**EXERCISE REQUIREMENTS**
The entries below should be copied exactly and completely.

**SUPPLIED RECORDS**

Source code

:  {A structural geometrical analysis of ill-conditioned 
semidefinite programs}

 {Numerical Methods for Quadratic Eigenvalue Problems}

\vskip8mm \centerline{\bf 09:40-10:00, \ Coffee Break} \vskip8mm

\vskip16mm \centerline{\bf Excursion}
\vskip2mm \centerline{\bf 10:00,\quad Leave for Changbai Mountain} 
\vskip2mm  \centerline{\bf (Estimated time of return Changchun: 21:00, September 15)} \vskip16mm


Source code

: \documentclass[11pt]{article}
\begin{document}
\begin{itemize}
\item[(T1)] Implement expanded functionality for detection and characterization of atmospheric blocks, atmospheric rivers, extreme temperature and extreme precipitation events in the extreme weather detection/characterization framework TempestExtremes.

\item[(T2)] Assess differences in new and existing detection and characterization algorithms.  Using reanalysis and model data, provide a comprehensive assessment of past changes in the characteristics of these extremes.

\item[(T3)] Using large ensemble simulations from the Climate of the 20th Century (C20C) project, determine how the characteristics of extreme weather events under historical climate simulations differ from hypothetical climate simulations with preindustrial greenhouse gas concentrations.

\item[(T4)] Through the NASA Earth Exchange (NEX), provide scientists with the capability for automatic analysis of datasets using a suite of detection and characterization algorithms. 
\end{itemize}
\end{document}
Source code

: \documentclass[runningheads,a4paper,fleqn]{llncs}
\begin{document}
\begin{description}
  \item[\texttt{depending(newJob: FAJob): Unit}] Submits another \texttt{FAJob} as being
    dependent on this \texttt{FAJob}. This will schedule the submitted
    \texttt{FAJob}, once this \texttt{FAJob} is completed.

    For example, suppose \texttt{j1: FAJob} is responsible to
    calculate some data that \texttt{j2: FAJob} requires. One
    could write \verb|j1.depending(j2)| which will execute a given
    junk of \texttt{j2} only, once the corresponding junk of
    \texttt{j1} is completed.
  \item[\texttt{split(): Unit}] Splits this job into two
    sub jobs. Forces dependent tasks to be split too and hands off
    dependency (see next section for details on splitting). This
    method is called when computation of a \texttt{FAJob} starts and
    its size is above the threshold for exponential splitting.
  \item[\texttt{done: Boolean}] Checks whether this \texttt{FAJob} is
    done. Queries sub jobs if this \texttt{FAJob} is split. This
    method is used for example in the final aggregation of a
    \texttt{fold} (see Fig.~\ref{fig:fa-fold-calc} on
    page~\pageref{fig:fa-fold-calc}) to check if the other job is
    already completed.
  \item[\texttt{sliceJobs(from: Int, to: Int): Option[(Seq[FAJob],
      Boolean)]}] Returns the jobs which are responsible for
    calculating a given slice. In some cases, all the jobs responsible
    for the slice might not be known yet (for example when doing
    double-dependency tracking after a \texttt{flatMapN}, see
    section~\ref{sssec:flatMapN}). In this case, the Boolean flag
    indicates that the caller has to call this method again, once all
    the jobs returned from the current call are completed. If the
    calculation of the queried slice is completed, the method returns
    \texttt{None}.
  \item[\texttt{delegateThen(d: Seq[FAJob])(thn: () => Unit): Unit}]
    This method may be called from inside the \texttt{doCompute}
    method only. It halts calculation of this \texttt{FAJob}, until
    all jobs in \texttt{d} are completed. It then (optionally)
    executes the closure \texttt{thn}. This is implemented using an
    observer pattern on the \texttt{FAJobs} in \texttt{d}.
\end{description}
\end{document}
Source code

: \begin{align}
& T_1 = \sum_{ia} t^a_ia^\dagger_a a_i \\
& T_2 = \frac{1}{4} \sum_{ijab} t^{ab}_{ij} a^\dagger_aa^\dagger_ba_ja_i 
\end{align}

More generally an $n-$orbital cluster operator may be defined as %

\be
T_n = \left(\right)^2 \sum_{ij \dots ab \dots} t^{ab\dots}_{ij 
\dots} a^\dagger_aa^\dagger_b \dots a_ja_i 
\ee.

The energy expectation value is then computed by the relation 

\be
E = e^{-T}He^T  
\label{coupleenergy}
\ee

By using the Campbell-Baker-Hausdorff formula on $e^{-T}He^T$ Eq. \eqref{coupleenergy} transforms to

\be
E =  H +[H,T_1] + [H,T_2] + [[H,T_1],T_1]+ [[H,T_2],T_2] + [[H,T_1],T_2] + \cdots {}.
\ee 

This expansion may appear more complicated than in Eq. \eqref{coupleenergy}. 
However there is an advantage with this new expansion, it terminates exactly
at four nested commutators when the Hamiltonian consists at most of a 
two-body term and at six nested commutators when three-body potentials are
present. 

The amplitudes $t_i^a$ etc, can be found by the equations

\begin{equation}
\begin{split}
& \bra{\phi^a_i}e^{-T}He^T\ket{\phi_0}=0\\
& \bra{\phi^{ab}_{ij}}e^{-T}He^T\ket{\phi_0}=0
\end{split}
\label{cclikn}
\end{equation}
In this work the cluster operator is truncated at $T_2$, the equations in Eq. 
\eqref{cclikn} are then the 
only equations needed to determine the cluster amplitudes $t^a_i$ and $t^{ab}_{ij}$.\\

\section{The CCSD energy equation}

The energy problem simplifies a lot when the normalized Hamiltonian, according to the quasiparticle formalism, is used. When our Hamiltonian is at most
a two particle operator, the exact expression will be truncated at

**WRITTEN ANSWER**
Source code

:  {A structural geometrical analysis of ill-conditioned 
semidefinite programs}

 {Numerical Methods for Quadratic Eigenvalue Problems}

\vskip8mm \centerline{\bf 09:40-10:00, \ Coffee Break} \vskip8mm

\vskip16mm \centerline{\bf Excursion}
\vskip2mm \centerline{\bf 10:00,\quad Leave for Changbai Mountain} 
\vskip2mm  \centerline{\bf (Estimated time of return Changchun: 21:00, September 15)} \vskip16mm


Source code

: \documentclass[11pt]{article}
\begin{document}
\begin{itemize}
\item[(T1)] Implement expanded functionality for detection and characterization of atmospheric blocks, atmospheric rivers, extreme temperature and extreme precipitation events in the extreme weather detection/characterization framework TempestExtremes.

\item[(T2)] Assess differences in new and existing detection and characterization algorithms.  Using reanalysis and model data, provide a comprehensive assessment of past changes in the characteristics of these extremes.

\item[(T3)] Using large ensemble simulations from the Climate of the 20th Century (C20C) project, determine how the characteristics of extreme weather events under historical climate simulations differ from hypothetical climate simulations with preindustrial greenhouse gas concentrations.

\item[(T4)] Through the NASA Earth Exchange (NEX), provide scientists with the capability for automatic analysis of datasets using a suite of detection and characterization algorithms. 
\end{itemize}
\end{document}
Source code

: \documentclass[runningheads,a4paper,fleqn]{llncs}
\begin{document}
\begin{description}
  \item[\texttt{depending(newJob: FAJob): Unit}] Submits another \texttt{FAJob} as being
    dependent on this \texttt{FAJob}. This will schedule the submitted
    \texttt{FAJob}, once this \texttt{FAJob} is completed.

    For example, suppose \texttt{j1: FAJob} is responsible to
    calculate some data that \texttt{j2: FAJob} requires. One
    could write \verb|j1.depending(j2)| which will execute a given
    junk of \texttt{j2} only, once the corresponding junk of
    \texttt{j1} is completed.
  \item[\texttt{split(): Unit}] Splits this job into two
    sub jobs. Forces dependent tasks to be split too and hands off
    dependency (see next section for details on splitting). This
    method is called when computation of a \texttt{FAJob} starts and
    its size is above the threshold for exponential splitting.
  \item[\texttt{done: Boolean}] Checks whether this \texttt{FAJob} is
    done. Queries sub jobs if this \texttt{FAJob} is split. This
    method is used for example in the final aggregation of a
    \texttt{fold} (see Fig.~\ref{fig:fa-fold-calc} on
    page~\pageref{fig:fa-fold-calc}) to check if the other job is
    already completed.
  \item[\texttt{sliceJobs(from: Int, to: Int): Option[(Seq[FAJob],
      Boolean)]}] Returns the jobs which are responsible for
    calculating a given slice. In some cases, all the jobs responsible
    for the slice might not be known yet (for example when doing
    double-dependency tracking after a \texttt{flatMapN}, see
    section~\ref{sssec:flatMapN}). In this case, the Boolean flag
    indicates that the caller has to call this method again, once all
    the jobs returned from the current call are completed. If the
    calculation of the queried slice is completed, the method returns
    \texttt{None}.
  \item[\texttt{delegateThen(d: Seq[FAJob])(thn: () => Unit): Unit}]
    This method may be called from inside the \texttt{doCompute}
    method only. It halts calculation of this \texttt{FAJob}, until
    all jobs in \texttt{d} are completed. It then (optionally)
    executes the closure \texttt{thn}. This is implemented using an
    observer pattern on the \texttt{FAJobs} in \texttt{d}.
\end{description}
\end{document}
Source code

: \begin{align}
& T_1 = \sum_{ia} t^a_ia^\dagger_a a_i \\
& T_2 = \frac{1}{4} \sum_{ijab} t^{ab}_{ij} a^\dagger_aa^\dagger_ba_ja_i 
\end{align}

More generally an $n-$orbital cluster operator may be defined as %

\be
T_n = \left(\right)^2 \sum_{ij \dots ab \dots} t^{ab\dots}_{ij 
\dots} a^\dagger_aa^\dagger_b \dots a_ja_i 
\ee.

The energy expectation value is then computed by the relation 

\be
E = e^{-T}He^T  
\label{coupleenergy}
\ee

By using the Campbell-Baker-Hausdorff formula on $e^{-T}He^T$ Eq. \eqref{coupleenergy} transforms to

\be
E =  H +[H,T_1] + [H,T_2] + [[H,T_1],T_1]+ [[H,T_2],T_2] + [[H,T_1],T_2] + \cdots {}.
\ee 

This expansion may appear more complicated than in Eq. \eqref{coupleenergy}. 
However there is an advantage with this new expansion, it terminates exactly
at four nested commutators when the Hamiltonian consists at most of a 
two-body term and at six nested commutators when three-body potentials are
present. 

The amplitudes $t_i^a$ etc, can be found by the equations

\begin{equation}
\begin{split}
& \bra{\phi^a_i}e^{-T}He^T\ket{\phi_0}=0\\
& \bra{\phi^{ab}_{ij}}e^{-T}He^T\ket{\phi_0}=0
\end{split}
\label{cclikn}
\end{equation}
In this work the cluster operator is truncated at $T_2$, the equations in Eq. 
\eqref{cclikn} are then the 
only equations needed to determine the cluster amplitudes $t^a_i$ and $t^{ab}_{ij}$.\\

\section{The CCSD energy equation}

The energy problem simplifies a lot when the normalized Hamiltonian, according to the quasiparticle formalism, is used. When our Hamiltonian is at most
a two particle operator, the exact expression will be truncated at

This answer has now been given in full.